Fundamentally, it is up to the client (or server when doing Client 
Authentication) to choose whether or not to trust a received certificate chain.
I am all for deprecating SHA-1 (and MD-5 and MD-2, and other weaker message 
digests), but “I’m not sure it’s a good idea” (SM) to force the issue in a new 
version of the protocol that is dependent on external specs (e.g. X.509) which 
permit those message digests.
If we want to promote TLSv1.3 and attempt to have faster adoption than TLSv1.2, 
we can’t shoot ourselves in the foot and not work with a large majority of 
servers out there still using old certificates.
Which by the way, do expire, and subsequently upon renewal, are signed with 
stronger message digests. The issue is with the old, ancient roots, that still 
use legacy message digest algorithms, and are less easy to update. But it can 
be done!
I think the onus is really on the library authors to validate the chain, but 
report anomalies such as SHA-1 in the chain, or a MD5-self-signed-root. The 
applications are then free to accept the chain or not.
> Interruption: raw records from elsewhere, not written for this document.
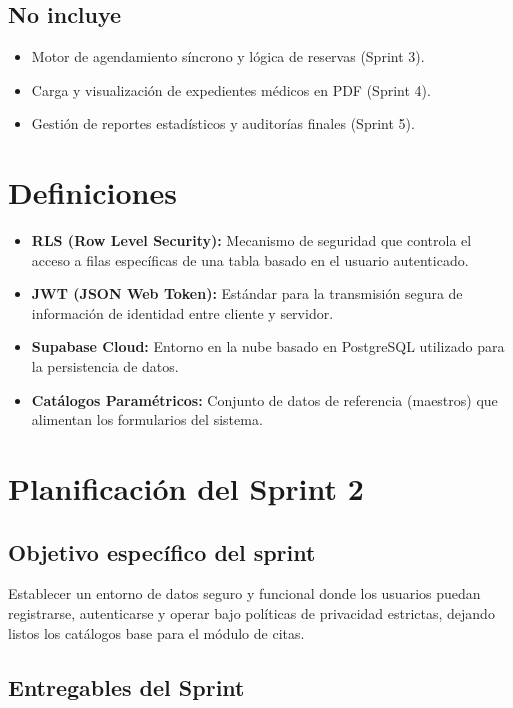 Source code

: \documentclass[a4paper,12pt]{article}
\begin{document}
\subsection{No incluye}
\begin{itemize}
    \item Motor de agendamiento síncrono y lógica de reservas (Sprint 3).
    \item Carga y visualización de expedientes médicos en PDF (Sprint 4).
    \item Gestión de reportes estadísticos y auditorías finales (Sprint 5).
\end{itemize}

\section{Definiciones}
\begin{itemize}
    \item \textbf{RLS (Row Level Security):} Mecanismo de seguridad que controla el acceso a filas específicas de una tabla basado en el usuario autenticado.
    \item \textbf{JWT (JSON Web Token):} Estándar para la transmisión segura de información de identidad entre cliente y servidor.
    \item \textbf{Supabase Cloud:} Entorno en la nube basado en PostgreSQL utilizado para la persistencia de datos.
    \item \textbf{Catálogos Paramétricos:} Conjunto de datos de referencia (maestros) que alimentan los formularios del sistema.
\end{itemize}

\section{Planificación del Sprint 2}

\subsection{Objetivo específico del sprint}
Establecer un entorno de datos seguro y funcional donde los usuarios puedan registrarse, autenticarse y operar bajo políticas de privacidad estrictas, dejando listos los catálogos base para el módulo de citas.

\subsection{Entregables del Sprint}
\end{document}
Chrome has already done 
this, and adding support to libraries to make this the default or easier to 
detect makes it that much easier to deprecate SHA1.
In summary, I’m in the SHOULD NOT use SHA-1 camp, rather than the MUST NOT.
--
-Todd Short
// tsh...@akamai.com<mailto:tsh...@akamai.com>
// "One if by land, two if by sea, three if by the Internet."

On Oct 23, 2015, at 12:33 AM, Viktor Dukhovni 
<ietf-d...@dukhovni.org<mailto:ietf-d...@dukhovni.org>> wrote:

On Thu, Oct 22, 2015 at 06:40:25PM +0000, Salz, Rich wrote:

Most applications want a simple API that hides all the complexities of
TLS. If OpenSSL had done that, then it would be easy to see how enabling
1.2 won't cause problems for those apps which said "you take care of it".
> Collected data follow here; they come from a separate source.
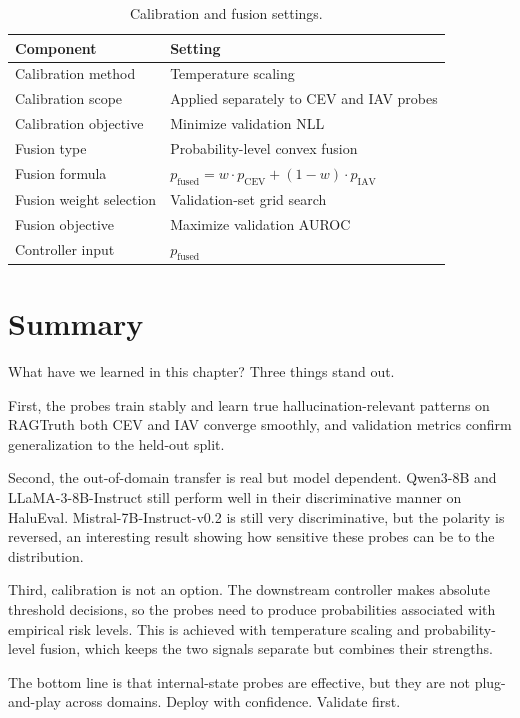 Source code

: \begin{table}[!htb]
\centering
\caption{Calibration and fusion settings.}
\label{tab:calibration_settings}
\begin{tabular}{@{}ll@{}}
\toprule
\textbf{Component} & \textbf{Setting} \\
\midrule
Calibration method        & Temperature scaling \\
Calibration scope         & Applied separately to CEV and IAV probes \\
Calibration objective     & Minimize validation NLL \\
Fusion type               & Probability-level convex fusion \\
Fusion formula            & $p_{\text{fused}} = w \cdot p_{\text{CEV}} + (1-w) \cdot p_{\text{IAV}}$ \\
Fusion weight selection   & Validation-set grid search \\
Fusion objective          & Maximize validation AUROC \\
Controller input          & $p_{\text{fused}}$ \\
\bottomrule
\end{tabular}
\end{table}

\newpage
\section{Summary}
\label{sec:ch6_summary}

What have we learned in this chapter? Three things stand out.

First, the probes train stably and learn true hallucination-relevant patterns on RAGTruth both CEV and IAV converge smoothly, and validation metrics confirm generalization to the held-out split.

Second, the out-of-domain transfer is real but model dependent. Qwen3-8B and LLaMA-3-8B-Instruct still perform well in their discriminative manner on HaluEval. Mistral-7B-Instruct-v0.2 is still very discriminative, but the polarity is reversed, an interesting result showing how sensitive these probes can be to the distribution.

Third, calibration is not an option. The downstream controller makes absolute threshold decisions, so the probes need to produce probabilities associated with empirical risk levels. This is achieved with temperature scaling and probability-level fusion, which keeps the two signals separate but combines their strengths.

The bottom line is that internal-state probes are effective, but they are not plug-and-play across domains. Deploy with confidence. Validate first.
As someone with a long history of building, influencing, and using libraries
and their API's, this is not easy.

Binary compatibility is difficult, and requires maintaining legacy
versions of interfaces with cross-platform symbol versioning and
related magic that transcends the release engineering cycles
available to OpenSSL at this time.

That said, source compatibility is a fairly reasonable requirement.

By and large for applications doing simple things, OpenSSL remains
source compatible all the way from 0.9.5a to "master" (soon to be
1.1.0).  Postfix, which uses OpenSSL in a rather more sophisticated
way, has relatively minor adaptations to deal with source compatibility
changes from the 0.9.7 time-frame to the present (we've dropped
support for older OpenSSL versions that was present in earlier
Postfix releases, otherwise that would be 0.9.5 to the present).

Enabling TLS 1.2 (in OpenSSL 1.0.1) caused no fundamental problems
for Postfix, it largely continued to work as-is.  IIRC the padding
extension was needed in 1.0.1g to deal with interoperability with
some IronPort systems that had issues with large client HELLO
messages solved by padding.  The much larger list of ciphersuites
also caused pain with some rather dated Microsoft Exchange 2003
servers that were still in use.  But on the whole the transition
just worked, as it should have.

So recompiling a package against an OpenSSL that supports TLS 1.3,
and fixing occasional issues with now opaque data structures hidden
behind new accessors, should be sufficient for a largely unchanged
application to use TLS 1.3 with no explicit code changes to do so.

I still want a pony.

I expect to report that Postfix works as-is when OpenSSL is released
with TLS 1.3.  This is not an unreasonable expectation.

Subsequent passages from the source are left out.